Now, though, Simpson has had a change of heart. We need a new formula for determining who gets to take part, he says:
Set the following criteria. Leaders whose parties get at least 15 per cent of the popular vote and/or whose parties have 50 seats (roughly 15 per cent) in the House of Commons can participate in the nationally televised debate in English in the main network.
The same criteria could be used in French. Leaders whose parties commanded 15 per cent of the vote (in Quebec) can participate in debates on the main channels; interviews would be reserved for the others.
That would, naturally, exclude the Green Party. Sorry, Elizabeth.
And depending on whether the "and" or the "or" is used in Simpson's example, the Greens might not be the only party excluded from Simpson's dream debates.
It could also exclude the NDP for they only meet half that rule, having gotten 18.2 per cent of the vote for 37 seats in 2008. And it would definitely exclude the BQ from the English-language debates as they fail on both measures, earning 9.97 per cent and, with 49 seats, falling one short.
The NDP would be out in Quebec too, having fallen short of Simpson's threshold with 12.18 per cent of the vote in 2008.

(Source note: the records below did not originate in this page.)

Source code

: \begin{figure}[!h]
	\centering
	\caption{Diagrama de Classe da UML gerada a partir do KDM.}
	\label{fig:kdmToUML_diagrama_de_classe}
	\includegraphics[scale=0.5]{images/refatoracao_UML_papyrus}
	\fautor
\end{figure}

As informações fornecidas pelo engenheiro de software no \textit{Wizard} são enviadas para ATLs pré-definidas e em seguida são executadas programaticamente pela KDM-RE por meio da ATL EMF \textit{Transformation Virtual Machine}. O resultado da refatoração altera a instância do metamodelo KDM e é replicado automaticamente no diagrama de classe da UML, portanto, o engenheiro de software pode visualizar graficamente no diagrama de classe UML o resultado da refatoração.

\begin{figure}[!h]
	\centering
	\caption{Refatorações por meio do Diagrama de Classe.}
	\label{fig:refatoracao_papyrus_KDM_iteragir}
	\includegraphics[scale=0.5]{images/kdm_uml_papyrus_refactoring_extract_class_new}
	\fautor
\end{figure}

So, under Simpson's formula, the English debate would be Harper and Michael Ignatieff head-to-head, while Quebec would be Duceppe-Ignatieff-Harper. The other leaders would get an hour-long interview on a specialty network. Maybe they can reno a cottage with Mike Holmes or something.
I agree that the debate format has become lame. Personally, I think it would be sweet to watch Ignatieff mop the floor with Harper head-to-head. And there is a certain irony here, given that Layton pushed to hard to exclude May.
But excluding the NDP is ridiculous and I feel fairly confident in saying it would never happen. It can't without the agreement of the other parties, and they wouldn't agree to it for the backlash would be fierce. The backlash was bad enough when the NDP and Conservatives tried to exclude the Greens. It won't happen.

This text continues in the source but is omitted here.